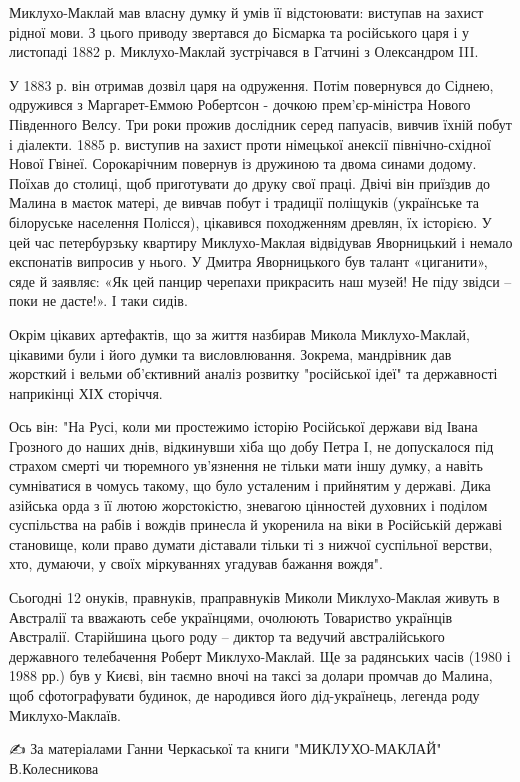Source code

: Миклухо-Маклай мав власну думку й умів її відстоювати: виступав на захист
рідної мови. З цього приводу звертався до Бісмарка та російського царя і у
листопаді 1882 р. Миклухо-Маклай зустрічався в Гатчині з Олександром III.

У 1883 р. він отримав дозвіл царя на одруження. Потім повернувся до Сіднею,
одружився з Маргарет-Еммою Робертсон - дочкою прем'єр-міністра Нового
Південного Велсу. Три роки прожив дослідник серед папуасів, вивчив їхній побут
і діалекти. 1885 р. виступив на захист проти німецької анексії північно-східної
Нової Гвінеї. Сорокарічним повернув із дружиною та двома синами додому. Поїхав
до столиці, щоб приготувати до друку свої праці. Двічі він приїздив до Малина в
маєток матері, де вивчав побут і традиції поліщуків (українське та білоруське
населення Полісся), цікавився походженням древлян, їх історією. У цей час
петербурзьку квартиру Миклухо-Маклая відвідував Яворницький і немало експонатів
випросив у нього. У Дмитра Яворницького був талант «циганити», сяде й заявляє:
«Як цей панцир черепахи прикрасить наш музей! Не піду звідси – поки не дасте!».
І таки сидів.

Окрім цікавих артефактів, що за життя назбирав Микола Миклухо-Маклай, цікавими
були і його думки та висловлювання. Зокрема, мандрівник дав жорсткий і вельми
об'єктивний аналіз розвитку "російської ідеї" та державності наприкінці ХІХ
сторіччя.

Ось він: "На Русі, коли ми простежимо історію Російської держави від Івана
Грозного до наших днів, відкинувши хіба що добу Петра I, не допускалося під
страхом смерті чи тюремного ув'язнення не тільки мати іншу думку, а навіть
сумніватися в чомусь такому, що було усталеним і прийнятим у державі. Дика
азійська орда з її лютою жорстокістю, зневагою цінностей духовних і поділом
суспільства на рабів і вождів принесла й укоренила на віки в Російській державі
становище, коли право думати діставали тільки ті з нижчої суспільної верстви,
хто, думаючи, у своїх міркуваннях угадував бажання вождя".

Сьогодні 12 онуків, правнуків, праправнуків Миколи Миклухо-Маклая живуть в
Австралії та вважають себе українцями, очолюють Товариство українців Австралії.
Старійшина цього роду – диктор та ведучий австралійського державного
телебачення Роберт Миклухо-Маклай. Ще за радянських часів (1980 і 1988 рр.) був
у Києві, він таємно вночі на таксі за долари промчав до Малина, щоб
сфотографувати будинок, де народився його дід-українець, легенда роду
Миклухо-Маклаїв.

✍️ За матеріалами Ганни Черкаської та книги "МИКЛУХО-МАКЛАЙ" В.Колесникова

About this exercise:
Each line, beginning at the one that contains "сфотографувати будинок, де" and continuing through the end of the records, must be written out exactly, first and last included.

Answer space:
сфотографувати будинок, де народився його дід-українець, легенда роду
Миклухо-Маклаїв.

✍️ За матеріалами Ганни Черкаської та книги "МИКЛУХО-МАКЛАЙ" В.Колесникова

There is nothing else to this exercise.